Thursday, June 10, 2010

How to eat

I noticed these directions, in big bold letters, on a huge bag of frozen peas I got from the supermarket:

Why is it necessary to be told this?

Maybe the people who wrote that message had been watching Andre talk to Wally in My Dinner With Andre:
Roc used to practice certain exercises, like for instance, if he were right-handed, all today he would do everything with his left hand, all day, eating, writing, everything: opening doors, in order to break the habits of living. Because the great danger he felt for him was to fall into a trance, out of habit. He had a whole series of very simple exercises that he had invented, just to keep seeing, feeling, remembering. Because you have to learn now. It didn't use to be necessary, but today you have to learn something like: are you really hungry, or are you just stuffing your face because because that's what you do, out of habit? I mean, you can afford to do it, so you do it, whether you're hungry or not.
(Transcript from here.)

By the way, in addition to being extremely useful for cooking (throw some into a dish at literally the last minute), frozen peas make a surprisingly good snack eaten straight out of the freezer.


Jason (the commenter) said...

What an interesting sentence.

There's probably someone sitting in cubicle somewhere, writing subversive statements on all our frozen vegetables, mocking us with his "helpful" instructions.

Jason (the commenter) said...

"Daddy I hate brocolli, it makes me question my place in a consumer society too much."

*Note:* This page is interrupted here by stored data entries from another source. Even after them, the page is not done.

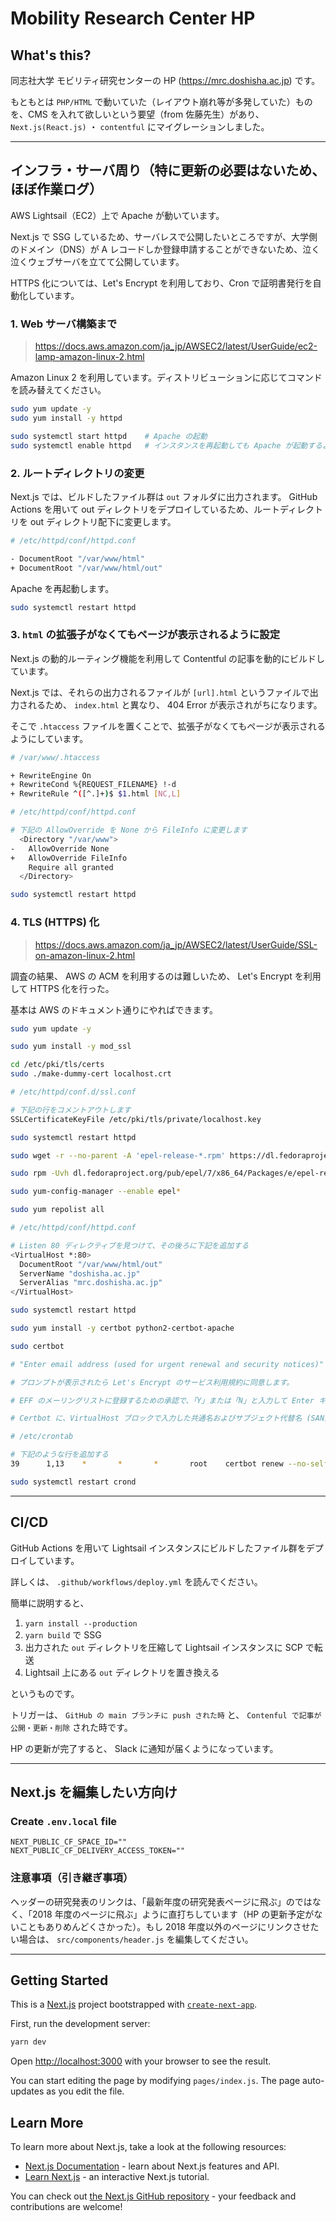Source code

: # Mobility Research Center HP

## What's this?

同志社大学 モビリティ研究センターの HP (<https://mrc.doshisha.ac.jp>) です。

もともとは `PHP/HTML` で動いていた（レイアウト崩れ等が多発していた）ものを、CMS を入れて欲しいという要望（from 佐藤先生）があり、 `Next.js(React.js)` ・ `contentful` にマイグレーションしました。

---

## インフラ・サーバ周り（特に更新の必要はないため、ほぼ作業ログ）

AWS Lightsail（EC2）上で Apache が動いています。

Next.js で SSG しているため、サーバレスで公開したいところですが、大学側のドメイン（DNS）が A レコードしか登録申請することができないため、泣く泣くウェブサーバを立てて公開しています。

HTTPS 化については、Let's Encrypt を利用しており、Cron で証明書発行を自動化しています。

### 1. Web サーバ構築まで

> <https://docs.aws.amazon.com/ja_jp/AWSEC2/latest/UserGuide/ec2-lamp-amazon-linux-2.html>

Amazon Linux 2 を利用しています。ディストリビューションに応じてコマンドを読み替えてください。

```sh
sudo yum update -y
sudo yum install -y httpd

sudo systemctl start httpd    # Apache の起動
sudo systemctl enable httpd   # インスタンスを再起動しても Apache が起動するように
```

### 2. ルートディレクトリの変更

Next.js では、ビルドしたファイル群は `out` フォルダに出力されます。 GitHub Actions を用いて out ディレクトリをデプロイしているため、ルートディレクトリを out ディレクトリ配下に変更します。

```sh
# /etc/httpd/conf/httpd.conf

- DocumentRoot "/var/www/html"
+ DocumentRoot "/var/www/html/out"
```

Apache を再起動します。

```sh
sudo systemctl restart httpd
```

### 3. `html` の拡張子がなくてもページが表示されるように設定

Next.js の動的ルーティング機能を利用して Contentful の記事を動的にビルドしています。

Next.js では、それらの出力されるファイルが `[url].html` というファイルで出力されるため、 `index.html` と異なり、 404 Error が表示されがちになります。

そこで `.htaccess` ファイルを置くことで、拡張子がなくてもページが表示されるようにしています。

```sh
# /var/www/.htaccess

+ RewriteEngine On
+ RewriteCond %{REQUEST_FILENAME} !-d
+ RewriteRule ^([^.]+)$ $1.html [NC,L]
```

```sh
# /etc/httpd/conf/httpd.conf

# 下記の AllowOverride を None から FileInfo に変更します
  <Directory "/var/www">
-   AllowOverride None
+   AllowOverride FileInfo
    Require all granted
  </Directory>
```

```sh
sudo systemctl restart httpd
```

### 4. TLS (HTTPS) 化

> <https://docs.aws.amazon.com/ja_jp/AWSEC2/latest/UserGuide/SSL-on-amazon-linux-2.html>

調査の結果、 AWS の ACM を利用するのは難しいため、 Let's Encrypt を利用して HTTPS 化を行った。

基本は AWS のドキュメント通りにやればできます。

```sh
sudo yum update -y

sudo yum install -y mod_ssl

cd /etc/pki/tls/certs
sudo ./make-dummy-cert localhost.crt
```

```sh
# /etc/httpd/conf.d/ssl.conf

# 下記の行をコメントアウトします
SSLCertificateKeyFile /etc/pki/tls/private/localhost.key
```

```sh
sudo systemctl restart httpd
```

```sh
sudo wget -r --no-parent -A 'epel-release-*.rpm' https://dl.fedoraproject.org/pub/epel/7/x86_64/Packages/e/

sudo rpm -Uvh dl.fedoraproject.org/pub/epel/7/x86_64/Packages/e/epel-release-*.rpm

sudo yum-config-manager --enable epel*

sudo yum repolist all
```

```sh
# /etc/httpd/conf/httpd.conf

# Listen 80 ディレクティブを見つけて、その後ろに下記を追加する
<VirtualHost *:80>
  DocumentRoot "/var/www/html/out"
  ServerName "doshisha.ac.jp"
  ServerAlias "mrc.doshisha.ac.jp"
</VirtualHost>
```

```sh
sudo systemctl restart httpd
```

```sh
sudo yum install -y certbot python2-certbot-apache

sudo certbot

# "Enter email address (used for urgent renewal and security notices)" というプロンプトが表示されたら、連絡先住所を入力し、Enter キーを押します。

# プロンプトが表示されたら Let's Encrypt のサービス利用規約に同意します。

# EFF のメーリングリストに登録するための承認で、「Y」または「N」と入力して Enter キーを押します。

# Certbot に、VirtualHost ブロックで入力した共通名およびサブジェクト代替名 (SAN) が表示されますので、「2」を入力して Enter キーを押します。
```

```sh
# /etc/crontab

# 下記のような行を追加する
39      1,13    *       *       *       root    certbot renew --no-self-upgrade
```

```sh
sudo systemctl restart crond
```

---

## CI/CD

GitHub Actions を用いて Lightsail インスタンスにビルドしたファイル群をデプロイしています。

詳しくは、 `.github/workflows/deploy.yml` を読んでください。

簡単に説明すると、

1. `yarn install --production`
2. `yarn build` で SSG
3. 出力された `out` ディレクトリを圧縮して Lightsail インスタンスに SCP で転送
4. Lightsail 上にある `out` ディレクトリを置き換える

というものです。

トリガーは、 `GitHub の main ブランチに push された時` と、 `Contenful で記事が公開・更新・削除` された時です。

HP の更新が完了すると、 Slack に通知が届くようになっています。

---

## Next.js を編集したい方向け

### Create `.env.local` file

```.env.local
NEXT_PUBLIC_CF_SPACE_ID=""
NEXT_PUBLIC_CF_DELIVERY_ACCESS_TOKEN=""
```

### 注意事項（引き継ぎ事項）

ヘッダーの研究発表のリンクは、「最新年度の研究発表ページに飛ぶ」のではなく、「2018 年度のページに飛ぶ」ように直打ちしています（HP の更新予定がないこともありめんどくさかった）。もし 2018 年度以外のページにリンクさせたい場合は、 `src/components/header.js` を編集してください。

---

## Getting Started

This is a [Next.js](https://nextjs.org/) project bootstrapped with [`create-next-app`](https://github.com/vercel/next.js/tree/canary/packages/create-next-app).

First, run the development server:

```bash
yarn dev
```

Open [http://localhost:3000](http://localhost:3000) with your browser to see the result.

You can start editing the page by modifying `pages/index.js`. The page auto-updates as you edit the file.

## Learn More

To learn more about Next.js, take a look at the following resources:

- [Next.js Documentation](https://nextjs.org/docs) - learn about Next.js features and API.
- [Learn Next.js](https://nextjs.org/learn) - an interactive Next.js tutorial.

You can check out [the Next.js GitHub repository](https://github.com/vercel/next.js/) - your feedback and contributions are welcome!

former law student said...

Serving size: one bag? Some companies make it easier for people to understand that they don't have to eat it all at once by using bags with a ziplock feature. (Here, we use a twist-tie on frozen food bags without that feature.)

But some people do need to be told: A dozen years or so ago, some co-workers told me they didn't get the Sunday newspaper because "it was too much to read." They didn't realize they had the ability to READ ONLY AS MUCH AS DESIRED.

No, for them, I suppose, once you bought the paper you had to start with the front page and plow through Blondie, Dear Abby, right through to the horoscope, not skipping over even the agate type of the golf tournament placings.